Decision Tree
What is Decision Tree
Decision Tree is like a flow chart, at the top the tree there is a ROOT, where things start. At the bottom there are leaves. Below is a visualization of a Decision Tree.
Gini impurity
The Gini impurity score tells how well the criteria splits the instances.
- Gi = 0.49 means it does not separate the training instances very well
- Gi = 0.0 means it separates the training instances perfectly
How Decision Tree works?
- calculate gini impurity for each feature, using all the records availabe
- select feature with lowest gini impurity as the root
- repeat step 1-2 for each node until
- no more records
- further seperation increases gini score
- stop criteria met
Data preparation
- Feature Scaling: Because Decision Tree looks at individual feature at a time, there is generally no need for feature scaling
- Feature Imputation
- categorical: pick majority, predict using another high correlation column
- numerical: mean or medium
Overfitting issue in DT
Below is a decision tree build with no restriction. Clearly the second tree is having an over fitting problem.
A few way to overcome this:
- min sample leaves
- max depth: how deep the decision tree will be
Code Example
# training decision tree
from sklearn.tree import DecisionTreeClassifier
tree_clf = DecisionTreeClassifier(max_depth=5, min_samples_leaf=2)
tree_clf.fit(x_train, y_train)
# confusion metrix
from sklearn.metrics import confusion_matrix
from sklearn.metrics import plot_confusion_matrix
fig, ax=plt.subplots(figsize=(15,10))
plot_confusion_matrix(tree_clf_3d, x_test, y_test, ax=ax)
# other score
from sklearn.metrics import confusion_matrix
from sklearn.metrics import plot_confusion_matrix
fig, ax=plt.subplots(figsize=(15,10))
plot_confusion_matrix(tree_clf_3d, x_test, y_test, ax=ax)
# output
# precision recall f1-score support
#
# 0 0.81 0.90 0.85 29
# 1 0.90 0.81 0.85 32
#
# accuracy 0.85 61
# macro avg 0.85 0.85 0.85 61
# weighted avg 0.86 0.85 0.85 61
# roc curve
from sklearn.metrics import roc_auc_score, roc_curve
roc_score=roc_auc_score(y_test, y_pred)
fpr,tpr,thresholds = roc_curve(y_test, tree_clf_3d.predict_proba(x_test)[:,1])
plt.plot([0,1], [0,1], "red")
plt.plot(fpr, tpr)
RandomForest
A subset of features and a subset of samples are selected to build a bunch of shorter and simpler trees.
Collectively, they predict the result and the majority vote will be selected.
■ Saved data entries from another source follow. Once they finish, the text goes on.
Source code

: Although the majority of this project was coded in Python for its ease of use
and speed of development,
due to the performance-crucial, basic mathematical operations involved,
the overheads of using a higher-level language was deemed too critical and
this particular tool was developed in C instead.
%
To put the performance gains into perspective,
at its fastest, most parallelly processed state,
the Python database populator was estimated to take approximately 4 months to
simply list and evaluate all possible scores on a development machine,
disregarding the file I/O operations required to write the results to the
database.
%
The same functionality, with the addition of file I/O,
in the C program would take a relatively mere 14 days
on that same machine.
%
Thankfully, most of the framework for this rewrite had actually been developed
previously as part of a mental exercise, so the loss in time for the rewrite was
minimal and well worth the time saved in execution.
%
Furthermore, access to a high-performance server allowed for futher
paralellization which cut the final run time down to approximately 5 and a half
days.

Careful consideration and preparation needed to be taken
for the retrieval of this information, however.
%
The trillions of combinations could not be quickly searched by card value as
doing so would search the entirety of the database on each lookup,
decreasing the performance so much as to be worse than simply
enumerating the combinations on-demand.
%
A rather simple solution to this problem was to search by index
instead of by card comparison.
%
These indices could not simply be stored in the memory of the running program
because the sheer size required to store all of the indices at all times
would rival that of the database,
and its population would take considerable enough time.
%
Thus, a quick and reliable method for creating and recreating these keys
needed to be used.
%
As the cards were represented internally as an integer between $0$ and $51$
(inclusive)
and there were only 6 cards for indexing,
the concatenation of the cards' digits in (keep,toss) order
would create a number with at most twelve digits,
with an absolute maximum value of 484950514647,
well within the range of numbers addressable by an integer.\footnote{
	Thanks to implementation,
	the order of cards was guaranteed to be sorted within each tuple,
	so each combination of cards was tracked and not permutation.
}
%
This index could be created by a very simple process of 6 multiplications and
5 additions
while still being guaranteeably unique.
Regarding sampling for each tree, there are 2 main approaches:
- BAGGING: short for boostrap aggregation, which is sampling with replacement, allowing each record to be sampled multiple times for every predictor (aka tree)
- PASTING: sampling without replacement.
Code Example
# random forest
from sklearn.ensemble import RandomForestClassifier
rnd_clf = RandomForestClassifier()
rnd_clf.fit(x_train, y_train)
y_pred = rnd_clf.predict(x_test)
# bagging classifier
from sklearn.ensemble import BaggingClassifier
bag_clf = BaggingClassifier( DecisionTreeClassifier(), n_estimators=500, max_samples=100, bootstrap=True, n_jobs=-1)
bag_clf.fit(x_train, y_train)
y_pred = bag_clf.predict(x_test)